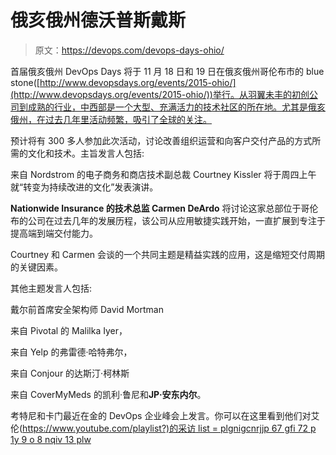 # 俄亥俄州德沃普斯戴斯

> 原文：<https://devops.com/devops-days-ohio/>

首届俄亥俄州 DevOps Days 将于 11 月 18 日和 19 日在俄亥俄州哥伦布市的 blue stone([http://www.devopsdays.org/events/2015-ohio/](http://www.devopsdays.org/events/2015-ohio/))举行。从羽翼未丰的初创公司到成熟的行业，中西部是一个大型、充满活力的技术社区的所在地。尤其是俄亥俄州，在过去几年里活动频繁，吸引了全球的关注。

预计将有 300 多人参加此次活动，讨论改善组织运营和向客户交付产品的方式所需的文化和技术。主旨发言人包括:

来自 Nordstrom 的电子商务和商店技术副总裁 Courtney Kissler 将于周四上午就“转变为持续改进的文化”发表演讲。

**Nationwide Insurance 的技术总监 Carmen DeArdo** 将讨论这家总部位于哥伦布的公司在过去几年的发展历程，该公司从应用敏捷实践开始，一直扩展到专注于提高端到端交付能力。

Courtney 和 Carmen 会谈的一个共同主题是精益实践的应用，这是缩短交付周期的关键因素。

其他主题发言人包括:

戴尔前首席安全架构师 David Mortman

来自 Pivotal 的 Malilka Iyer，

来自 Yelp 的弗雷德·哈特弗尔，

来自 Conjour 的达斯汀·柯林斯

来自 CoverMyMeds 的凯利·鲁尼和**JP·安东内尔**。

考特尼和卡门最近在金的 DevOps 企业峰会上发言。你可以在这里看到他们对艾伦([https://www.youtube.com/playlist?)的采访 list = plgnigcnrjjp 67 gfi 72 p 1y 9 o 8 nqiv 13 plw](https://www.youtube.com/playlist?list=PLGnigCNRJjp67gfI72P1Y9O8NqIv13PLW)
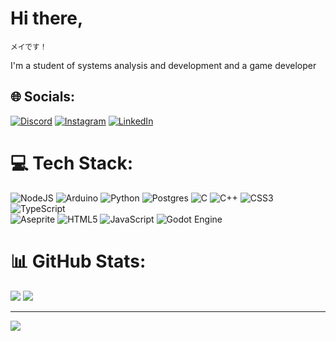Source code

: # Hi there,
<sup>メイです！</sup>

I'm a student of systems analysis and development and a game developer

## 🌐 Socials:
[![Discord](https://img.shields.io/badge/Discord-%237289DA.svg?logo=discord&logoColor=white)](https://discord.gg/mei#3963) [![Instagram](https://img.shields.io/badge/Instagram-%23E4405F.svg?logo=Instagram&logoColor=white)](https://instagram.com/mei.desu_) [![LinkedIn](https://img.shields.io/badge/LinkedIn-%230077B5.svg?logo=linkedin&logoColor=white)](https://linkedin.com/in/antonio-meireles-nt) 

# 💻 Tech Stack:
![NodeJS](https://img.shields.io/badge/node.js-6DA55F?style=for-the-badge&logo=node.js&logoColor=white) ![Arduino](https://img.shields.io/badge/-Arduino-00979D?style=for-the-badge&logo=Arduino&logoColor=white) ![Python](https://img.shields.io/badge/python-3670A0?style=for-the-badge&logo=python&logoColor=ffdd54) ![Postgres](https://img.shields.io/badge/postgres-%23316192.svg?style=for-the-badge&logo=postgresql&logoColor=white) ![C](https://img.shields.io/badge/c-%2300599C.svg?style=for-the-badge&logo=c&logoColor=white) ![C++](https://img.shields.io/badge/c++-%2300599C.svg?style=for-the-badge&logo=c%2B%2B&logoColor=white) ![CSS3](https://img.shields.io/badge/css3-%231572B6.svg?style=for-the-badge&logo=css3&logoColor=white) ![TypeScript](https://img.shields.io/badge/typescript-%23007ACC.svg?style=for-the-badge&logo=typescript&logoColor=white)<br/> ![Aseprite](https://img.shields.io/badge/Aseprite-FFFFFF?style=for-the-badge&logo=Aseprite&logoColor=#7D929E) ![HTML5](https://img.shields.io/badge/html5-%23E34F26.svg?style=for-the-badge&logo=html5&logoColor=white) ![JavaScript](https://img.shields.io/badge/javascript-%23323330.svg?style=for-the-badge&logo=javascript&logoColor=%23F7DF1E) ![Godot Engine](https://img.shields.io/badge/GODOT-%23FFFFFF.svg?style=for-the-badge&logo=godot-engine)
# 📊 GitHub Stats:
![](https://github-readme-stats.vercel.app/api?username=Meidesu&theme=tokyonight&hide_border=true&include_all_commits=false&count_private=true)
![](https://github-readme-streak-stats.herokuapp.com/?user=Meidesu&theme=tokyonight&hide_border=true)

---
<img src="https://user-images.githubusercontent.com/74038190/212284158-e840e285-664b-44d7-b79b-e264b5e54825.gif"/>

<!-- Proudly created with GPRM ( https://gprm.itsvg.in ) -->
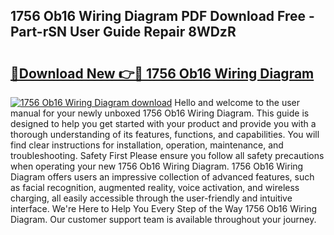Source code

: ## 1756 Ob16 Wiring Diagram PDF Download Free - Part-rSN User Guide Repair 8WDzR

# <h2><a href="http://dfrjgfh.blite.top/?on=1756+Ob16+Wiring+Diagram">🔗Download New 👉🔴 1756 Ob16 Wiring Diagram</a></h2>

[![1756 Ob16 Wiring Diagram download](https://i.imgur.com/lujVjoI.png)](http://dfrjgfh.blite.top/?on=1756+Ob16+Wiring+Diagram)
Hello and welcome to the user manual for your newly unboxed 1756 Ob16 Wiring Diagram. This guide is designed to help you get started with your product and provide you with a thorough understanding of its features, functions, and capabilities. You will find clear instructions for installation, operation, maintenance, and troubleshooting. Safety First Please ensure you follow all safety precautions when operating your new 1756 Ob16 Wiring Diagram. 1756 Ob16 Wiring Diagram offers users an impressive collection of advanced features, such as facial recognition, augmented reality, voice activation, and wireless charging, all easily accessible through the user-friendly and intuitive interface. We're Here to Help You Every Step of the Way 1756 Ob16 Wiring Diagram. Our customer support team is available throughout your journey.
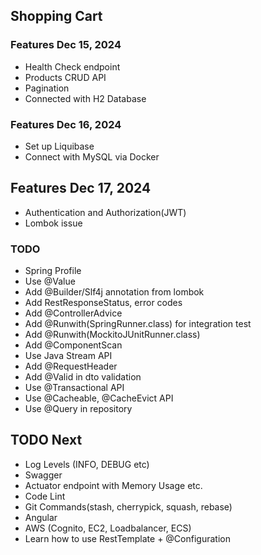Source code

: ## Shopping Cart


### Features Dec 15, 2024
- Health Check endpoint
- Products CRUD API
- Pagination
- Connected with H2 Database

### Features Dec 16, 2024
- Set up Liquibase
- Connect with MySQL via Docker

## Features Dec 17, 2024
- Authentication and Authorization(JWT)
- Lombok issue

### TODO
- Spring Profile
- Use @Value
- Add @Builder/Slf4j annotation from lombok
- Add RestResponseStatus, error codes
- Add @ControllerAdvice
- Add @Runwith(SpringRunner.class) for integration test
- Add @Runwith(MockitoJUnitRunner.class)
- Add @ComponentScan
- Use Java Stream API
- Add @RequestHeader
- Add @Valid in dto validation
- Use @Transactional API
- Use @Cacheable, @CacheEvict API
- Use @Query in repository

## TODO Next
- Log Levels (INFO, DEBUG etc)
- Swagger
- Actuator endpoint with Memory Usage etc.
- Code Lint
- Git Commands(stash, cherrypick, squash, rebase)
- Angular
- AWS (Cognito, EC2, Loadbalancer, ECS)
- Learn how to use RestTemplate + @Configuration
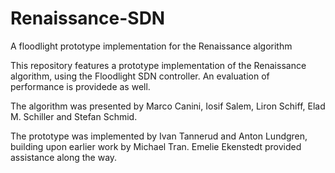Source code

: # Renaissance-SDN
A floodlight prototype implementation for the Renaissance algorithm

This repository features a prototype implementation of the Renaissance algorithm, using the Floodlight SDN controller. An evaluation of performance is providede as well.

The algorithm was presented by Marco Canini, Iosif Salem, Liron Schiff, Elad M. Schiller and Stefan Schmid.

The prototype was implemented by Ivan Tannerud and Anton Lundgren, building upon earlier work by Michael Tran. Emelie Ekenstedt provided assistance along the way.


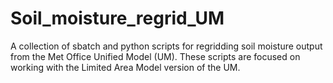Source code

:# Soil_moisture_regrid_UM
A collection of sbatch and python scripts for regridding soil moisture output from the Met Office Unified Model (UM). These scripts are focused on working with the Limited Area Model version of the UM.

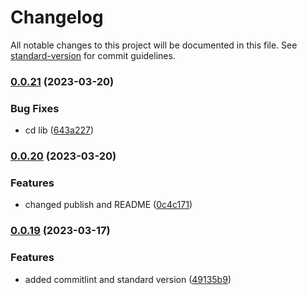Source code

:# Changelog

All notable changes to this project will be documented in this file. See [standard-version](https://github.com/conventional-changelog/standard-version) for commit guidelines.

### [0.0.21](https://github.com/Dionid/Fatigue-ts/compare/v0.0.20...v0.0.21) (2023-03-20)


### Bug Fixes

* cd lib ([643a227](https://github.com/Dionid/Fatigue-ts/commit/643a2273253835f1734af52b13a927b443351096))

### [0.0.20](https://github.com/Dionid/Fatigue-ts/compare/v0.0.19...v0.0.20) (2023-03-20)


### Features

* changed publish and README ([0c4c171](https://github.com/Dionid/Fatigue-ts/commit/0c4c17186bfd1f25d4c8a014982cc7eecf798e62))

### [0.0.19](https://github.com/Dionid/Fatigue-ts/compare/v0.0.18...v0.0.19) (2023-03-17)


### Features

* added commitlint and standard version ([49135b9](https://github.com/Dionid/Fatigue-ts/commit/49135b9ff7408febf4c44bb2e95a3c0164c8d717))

________

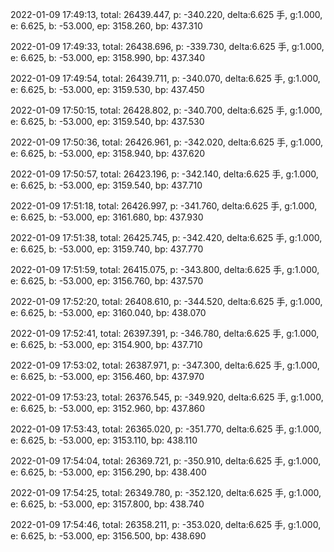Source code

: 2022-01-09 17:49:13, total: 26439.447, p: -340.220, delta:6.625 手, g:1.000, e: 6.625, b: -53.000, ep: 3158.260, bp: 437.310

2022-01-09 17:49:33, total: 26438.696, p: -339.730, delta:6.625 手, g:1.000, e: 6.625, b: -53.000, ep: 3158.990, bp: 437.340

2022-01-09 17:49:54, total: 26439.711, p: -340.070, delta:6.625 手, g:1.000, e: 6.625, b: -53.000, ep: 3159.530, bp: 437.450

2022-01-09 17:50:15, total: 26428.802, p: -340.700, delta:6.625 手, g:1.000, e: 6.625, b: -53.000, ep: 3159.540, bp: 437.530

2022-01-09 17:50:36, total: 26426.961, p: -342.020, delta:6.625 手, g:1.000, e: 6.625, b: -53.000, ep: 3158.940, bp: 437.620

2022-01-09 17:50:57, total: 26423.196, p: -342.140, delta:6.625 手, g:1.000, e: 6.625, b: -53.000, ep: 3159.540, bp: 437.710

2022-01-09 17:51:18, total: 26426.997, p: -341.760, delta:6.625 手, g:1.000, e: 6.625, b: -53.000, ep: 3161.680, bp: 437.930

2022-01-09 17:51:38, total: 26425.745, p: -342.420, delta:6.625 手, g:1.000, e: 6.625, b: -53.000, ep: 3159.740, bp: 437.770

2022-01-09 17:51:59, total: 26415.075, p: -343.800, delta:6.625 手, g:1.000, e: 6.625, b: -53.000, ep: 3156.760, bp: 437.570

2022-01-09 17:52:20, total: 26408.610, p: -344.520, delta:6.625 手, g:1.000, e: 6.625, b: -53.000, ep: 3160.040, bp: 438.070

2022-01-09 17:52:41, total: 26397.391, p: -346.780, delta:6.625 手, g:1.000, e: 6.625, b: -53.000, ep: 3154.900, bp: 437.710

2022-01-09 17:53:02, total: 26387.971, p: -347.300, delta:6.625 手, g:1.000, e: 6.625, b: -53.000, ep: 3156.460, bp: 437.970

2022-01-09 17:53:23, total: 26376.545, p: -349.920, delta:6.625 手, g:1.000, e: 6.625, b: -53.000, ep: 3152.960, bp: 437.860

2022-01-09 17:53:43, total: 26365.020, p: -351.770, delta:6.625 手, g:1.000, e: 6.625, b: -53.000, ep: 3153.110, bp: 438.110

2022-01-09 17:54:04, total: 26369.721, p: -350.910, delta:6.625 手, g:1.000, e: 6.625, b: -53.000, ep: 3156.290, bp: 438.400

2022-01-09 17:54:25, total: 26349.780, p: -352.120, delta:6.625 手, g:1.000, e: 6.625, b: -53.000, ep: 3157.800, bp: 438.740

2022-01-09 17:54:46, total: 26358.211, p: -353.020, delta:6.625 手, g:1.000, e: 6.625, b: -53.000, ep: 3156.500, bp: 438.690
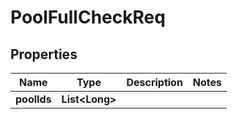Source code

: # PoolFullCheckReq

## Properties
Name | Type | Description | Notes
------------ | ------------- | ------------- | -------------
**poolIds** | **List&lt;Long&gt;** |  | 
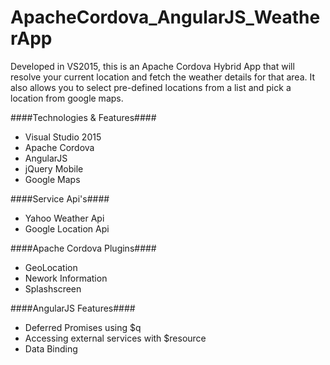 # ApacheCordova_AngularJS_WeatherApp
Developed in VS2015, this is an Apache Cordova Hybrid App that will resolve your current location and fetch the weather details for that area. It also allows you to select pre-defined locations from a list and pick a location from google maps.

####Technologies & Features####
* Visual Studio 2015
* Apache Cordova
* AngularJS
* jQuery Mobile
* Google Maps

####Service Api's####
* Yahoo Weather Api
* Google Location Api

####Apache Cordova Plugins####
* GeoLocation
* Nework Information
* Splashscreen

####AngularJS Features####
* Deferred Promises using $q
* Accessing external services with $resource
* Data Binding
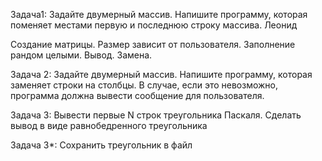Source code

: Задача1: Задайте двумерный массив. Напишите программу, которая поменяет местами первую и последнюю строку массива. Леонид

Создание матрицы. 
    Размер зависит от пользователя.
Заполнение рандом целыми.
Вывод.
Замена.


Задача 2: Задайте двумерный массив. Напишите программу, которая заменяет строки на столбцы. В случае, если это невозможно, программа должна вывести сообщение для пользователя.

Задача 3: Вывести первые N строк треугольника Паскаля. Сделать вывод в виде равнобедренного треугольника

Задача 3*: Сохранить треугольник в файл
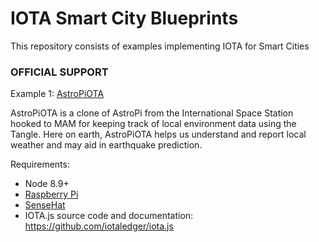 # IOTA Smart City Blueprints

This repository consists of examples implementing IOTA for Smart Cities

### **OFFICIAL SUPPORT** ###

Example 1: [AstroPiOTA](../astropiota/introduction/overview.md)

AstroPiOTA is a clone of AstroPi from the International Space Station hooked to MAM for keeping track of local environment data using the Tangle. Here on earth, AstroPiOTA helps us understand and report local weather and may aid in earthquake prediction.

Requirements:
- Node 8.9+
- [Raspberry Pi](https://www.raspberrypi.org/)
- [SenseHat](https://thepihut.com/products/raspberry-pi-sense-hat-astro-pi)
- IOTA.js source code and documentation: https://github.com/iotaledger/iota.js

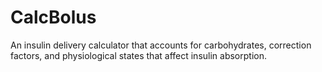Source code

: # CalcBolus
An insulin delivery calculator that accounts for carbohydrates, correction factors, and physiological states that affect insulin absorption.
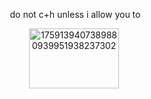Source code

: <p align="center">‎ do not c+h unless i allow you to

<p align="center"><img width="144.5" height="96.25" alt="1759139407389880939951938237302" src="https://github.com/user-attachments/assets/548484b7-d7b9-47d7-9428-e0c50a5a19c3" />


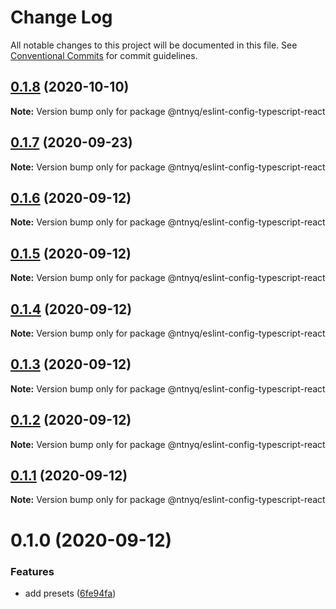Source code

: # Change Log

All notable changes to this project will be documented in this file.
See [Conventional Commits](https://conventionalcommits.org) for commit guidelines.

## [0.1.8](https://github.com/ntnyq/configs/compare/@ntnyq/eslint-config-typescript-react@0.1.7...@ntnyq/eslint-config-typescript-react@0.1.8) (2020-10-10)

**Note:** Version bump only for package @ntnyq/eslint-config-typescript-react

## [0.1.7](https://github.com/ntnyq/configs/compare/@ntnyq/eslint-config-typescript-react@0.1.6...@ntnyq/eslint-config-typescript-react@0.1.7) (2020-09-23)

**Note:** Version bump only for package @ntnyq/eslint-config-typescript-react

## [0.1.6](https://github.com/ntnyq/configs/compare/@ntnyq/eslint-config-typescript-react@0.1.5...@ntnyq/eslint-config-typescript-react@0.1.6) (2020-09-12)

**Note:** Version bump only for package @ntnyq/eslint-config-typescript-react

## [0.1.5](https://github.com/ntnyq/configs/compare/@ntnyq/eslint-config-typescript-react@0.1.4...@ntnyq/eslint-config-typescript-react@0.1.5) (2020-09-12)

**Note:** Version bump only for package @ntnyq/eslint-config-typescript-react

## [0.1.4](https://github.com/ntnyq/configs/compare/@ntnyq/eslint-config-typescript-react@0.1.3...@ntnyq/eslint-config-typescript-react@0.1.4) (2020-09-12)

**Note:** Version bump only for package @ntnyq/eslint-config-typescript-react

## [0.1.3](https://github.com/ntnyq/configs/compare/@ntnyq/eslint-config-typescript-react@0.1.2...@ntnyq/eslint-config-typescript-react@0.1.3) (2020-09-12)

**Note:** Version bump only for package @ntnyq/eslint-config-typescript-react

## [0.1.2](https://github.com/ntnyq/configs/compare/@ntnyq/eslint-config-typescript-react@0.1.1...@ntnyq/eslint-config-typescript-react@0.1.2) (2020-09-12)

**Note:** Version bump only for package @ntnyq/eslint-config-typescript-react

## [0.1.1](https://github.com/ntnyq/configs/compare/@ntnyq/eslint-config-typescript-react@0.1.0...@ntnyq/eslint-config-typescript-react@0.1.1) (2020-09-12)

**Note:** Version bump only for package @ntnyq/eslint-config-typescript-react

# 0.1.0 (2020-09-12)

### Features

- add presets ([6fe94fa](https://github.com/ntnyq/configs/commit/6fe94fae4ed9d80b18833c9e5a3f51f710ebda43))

________

WHAT YOU WILL DO –
Your answer should be the lines above, word for word, from the line with "The algorithm was" through the line with "added commitlint and", minus the pictures.

OUTPUT FOR THIS TASK –
The algorithm was presented by Marco Canini, Iosif Salem, Liron Schiff, Elad M. Schiller and Stefan Schmid.

The prototype was implemented by Ivan Tannerud and Anton Lundgren, building upon earlier work by Michael Tran. Emelie Ekenstedt provided assistance along the way.


Source code

:# Soil_moisture_regrid_UM
A collection of sbatch and python scripts for regridding soil moisture output from the Met Office Unified Model (UM). These scripts are focused on working with the Limited Area Model version of the UM.

Source code

:# Changelog

All notable changes to this project will be documented in this file. See [standard-version](https://github.com/conventional-changelog/standard-version) for commit guidelines.

### [0.0.21](https://github.com/Dionid/Fatigue-ts/compare/v0.0.20...v0.0.21) (2023-03-20)


### Bug Fixes

* cd lib ([643a227](https://github.com/Dionid/Fatigue-ts/commit/643a2273253835f1734af52b13a927b443351096))

### [0.0.20](https://github.com/Dionid/Fatigue-ts/compare/v0.0.19...v0.0.20) (2023-03-20)


### Features

* changed publish and README ([0c4c171](https://github.com/Dionid/Fatigue-ts/commit/0c4c17186bfd1f25d4c8a014982cc7eecf798e62))

### [0.0.19](https://github.com/Dionid/Fatigue-ts/compare/v0.0.18...v0.0.19) (2023-03-17)


### Features

* added commitlint and standard version ([49135b9](https://github.com/Dionid/Fatigue-ts/commit/49135b9ff7408febf4c44bb2e95a3c0164c8d717))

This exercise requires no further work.